I work on the production kernel for our data centers, and most of what I do is
completely public. In fact at the moment I am working on a way to decrease
seek overhead when writing large files to ext4, and I have been releasing the
in-progress patchsets for review and comment both in and outside Google. Why?
Because I've gotten some really valuable comments both at the design level,
and "spot the stupid bug" level, both inside and outside of Google.

That being said, there are some really cool things that are only available
inside the Google kernel. For example, we can track every read, write, and
seek operation at the hardware level, and tell you whether it is metadata or
data, what application was responsible for issuing the request, and then
correlate this information across multiple machines and in fact across the
entire data center, and give you a single high-level view of your map reduce,
or your application homed on hundreds of machines, so you can see how it is
actually using all of the disk spindles associated with that job. And its
overhead is small enough that we can leave it running by default, as opposed
to only turning it on during debugging/benchmarking runs (ala blktrace).

Why haven't we shared this with the external world?
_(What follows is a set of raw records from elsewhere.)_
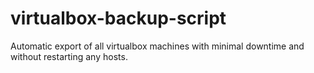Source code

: # virtualbox-backup-script
Automatic export of all virtualbox machines with minimal downtime and without restarting any hosts. 
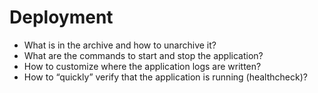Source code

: # Deployment
  - What is in the archive and how to unarchive it?
  - What are the commands to start and stop the application?
  - How to customize where the application logs are written?
  - How to “quickly” verify that the application is running (healthcheck)?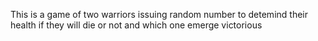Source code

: This is a game of two warriors issuing random number to detemind their health if they will die or not and which one emerge victorious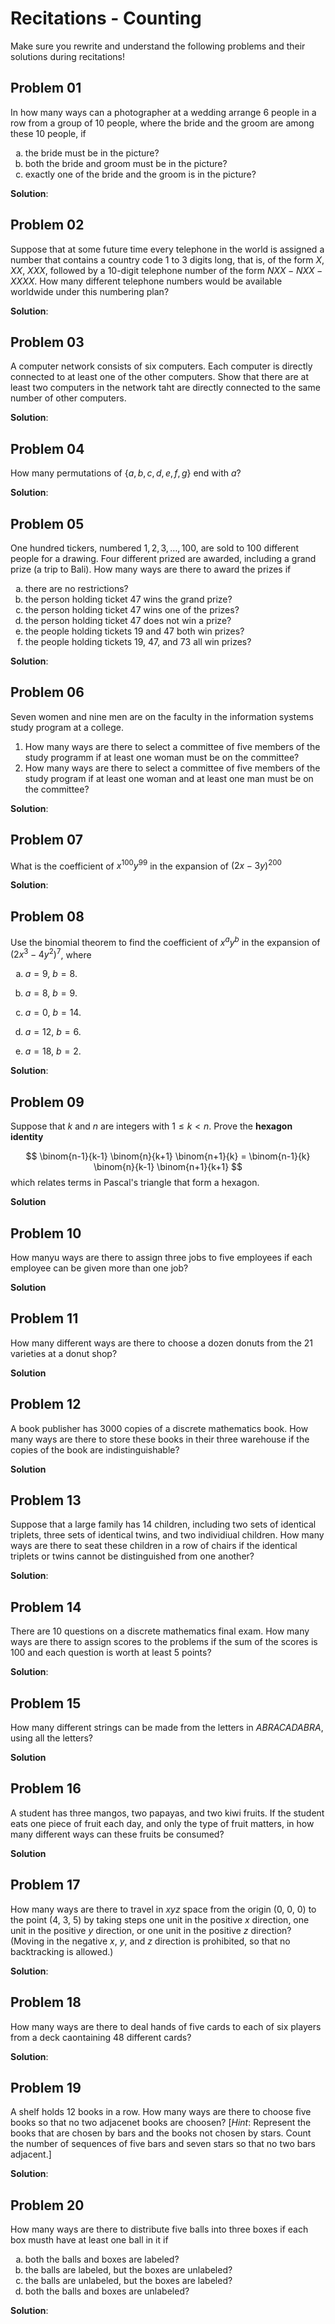 # Recitations - Counting

Make sure you rewrite and understand the following problems and their solutions during recitations!

## Problem 01

In how many ways can a photographer at a wedding arrange 6 people in a row from 
a group of 10 people, where the bride and the groom are among these 10 people, 
if

<ol type="a">
  <li> the bride must be in the picture?
  <li> both the bride and groom must be in the picture?
  <li> exactly one of the bride and the groom is in the picture?
</ol>

**Solution**: 


## Problem 02

Suppose that at some future time every telephone in the world is assigned
a number that contains a country code 1 to 3 digits long, that is, of the 
form $X$, $XX$, $XXX$, followed by a 10-digit telephone number of the form
$NXX-NXX-XXXX$. How many different telephone numbers would be available 
worldwide under this numbering plan?

**Solution**:


## Problem 03

A computer network consists of six computers. Each computer is directly 
connected to at least one of the other computers. Show that there are at least 
two computers in the network taht are directly connected to the same number
of other computers.

**Solution**:

## Problem 04

How many permutations of $\{a, b, c, d, e, f, g\}$ end with $a$?

**Solution**:


## Problem 05

One hundred tickers, numbered $1, 2, 3, \ldots, 100$, are sold to 
100 different people for a drawing. Four different prized are awarded, 
including a grand prize (a trip to Bali). How many ways are there to award
the prizes if 

<ol type="a">
  <li> there are no restrictions?
  <li> the person holding ticket 47 wins the grand prize?
  <li> the person holding ticket 47 wins one of the prizes?
  <li> the person holding ticket 47 does not win a prize?
  <li> the people holding tickets 19 and 47 both win prizes?
  <li> the people holding tickets 19, 47, and 73 all win prizes?
</ol>

**Solution**: 


## Problem 06

Seven women and nine men are on the faculty in the information systems study
program at a college.

<ol>
  <li> How many ways are there to select a committee of five members of the 
       study programm if at least one woman must be on the committee?
  <li> How many ways are there to select a committee of five members of the 
       study program if at least one woman and at least one man must be on
       the committee?
</ol>

**Solution**: 


## Problem 07

What is the coefficient of $x^{100} y^{99}$ in the expansion of $(2x - 3y)^{200}$

**Solution**: 


## Problem 08

Use the binomial theorem to find the coefficient of $x^a y^b$ in the 
expansion of $(2 x^3 - 4 y^2)^7$, where

<ol type="a">
  <li> 

  $a = 9$, $b = 8$.
  <li>

  $a = 8$, $b = 9$.
  <li>

  $a = 0$, $b = 14$.
  <li>

  $a = 12$, $b = 6$.
  <li>

  $a = 18$, $b = 2$.
</ol>

**Solution**: 


## Problem 09

Suppose that $k$ and $n$ are integers with $1 \leq k < n$. Prove the
**hexagon identity**

$$
  \binom{n-1}{k-1} \binom{n}{k+1} \binom{n+1}{k}
    = \binom{n-1}{k} \binom{n}{k-1} \binom{n+1}{k+1}
$$
which relates terms in Pascal's triangle that form a hexagon.

**Solution**


## Problem 10

How manyu ways are there to assign three jobs to five employees 
if each employee can be given more than one job?

**Solution**


## Problem 11

How many different ways are there to choose a dozen donuts from the 21
varieties at a donut shop?

**Solution**


## Problem 12

A book publisher has 3000 copies of a discrete mathematics book. How many
ways are there to store these books in their three warehouse if the copies
of the book are indistinguishable?

**Solution**


## Problem 13

Suppose that a large family has 14 children, including two sets of identical 
triplets, three sets of identical twins, and two individiual children. 
How many ways are there to seat these children in a row of chairs if the 
identical triplets or twins cannot be distinguished from one another?

**Solution**: 


## Problem 14

There are 10 questions on a discrete mathematics final exam. How many ways 
are there to assign scores to the problems if the sum of the scores is 100 
and each question is worth at least 5 points?

**Solution**: 


## Problem 15

How many different strings can be made from the letters in $ABRACADABRA$, 
using all the letters?

**Solution**


## Problem 16

A student has three mangos, two papayas, and two kiwi fruits. If the student
eats one piece of fruit each day, and only the type of fruit matters, in how
many different ways can these fruits be consumed?


**Solution**


## Problem 17

How many ways are there to travel in $xyz$ space from the origin (0, 0, 0)
to the point (4, 3, 5) by taking steps one unit in the positive $x$ direction, 
one unit in the positive $y$ direction, or one unit in the positive $z$
direction? (Moving in the negative $x$, $y$, and $z$ direction is prohibited, 
so that no backtracking is allowed.)

**Solution**: 


## Problem 18

How many ways are there to deal hands of five cards to each of six players 
from a deck caontaining 48 different cards?

**Solution**: 


## Problem 19

A shelf holds 12 books in a row. How many ways are there to choose five books
so that no two adjacenet books are choosen? [_Hint_: Represent the books 
that are chosen by bars and the books not chosen by stars. Count the number 
of sequences of five bars and seven stars so that no two bars adjacent.]

**Solution**: 


## Problem 20

How many ways are there to distribute five balls into three boxes if each
box musth have at least one ball in it if

<ol type="a">
  <li> both the balls and boxes are labeled?
  <li> the balls are labeled, but the boxes are unlabeled?
  <li> the balls are unlabeled, but the boxes are labeled?
  <li> both the balls and boxes are unlabeled?
</ol>

**Solution**:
Well, part of it is
because it depends on infrastructure which is Google-specific, but the main
reason is because we can't find the right people to help us clean up the code
so it would be mainline acceptable, disentangle the Google-specific
enhancements, negotiate with the upstream Linux kernel maintainers whose
subsystems are touched by this code, and get it into mainline kernel. And for
most of these kernel enhancements (of which this is only one), we _want_ to
get them upstream, because every single one of these enhancements (while they
are really cool and there is no way we would give them up), makes it harder
for us to rebase the kernel so we can get the latest enhancements from
upstream. More people using it means we hopefully will get a community of
people collaborating to make the technology better --- which means free
engineering help for us! :-)

The problem is headcount; we need to staff up this and other projects before
we can do things like push more of these Google-specific enhancements upstream
to the Linux kernel. (Some of it is happening now, slowly, but we have lots of
other production and release priorities which take precedence.) Unfortunately,
it's really hard to find Systems People who are interested and willing to do
low-level Linux kernel programming, and can also see the "big picture" systems
issues.

So if you think you're a hotshot Systems designer who is not afraid to get
their fingers dirty coding low-level Linux kernel code, we're hiring (and not
just in storage, although that's my area; contact me). And if you come to work
at Google, you may be surprised at how much you can talk to your friends
about, and even publish as a paper at a conference. Yes, there is plenty of
stuff about features under development in Google Docs, Search, Android, that
you'll be able to play with as an early dogfooder, and that stuff you won't be
able to share with your friends. And some stuff we can't share because it
would harm our relationship with our hardware partners --- but even there,
Google has published a paper at FAST describing the failure rate and patterns
of hard drives (although we anonymized the specific names of the disk drive
manufacturers involved, for obvious reasons).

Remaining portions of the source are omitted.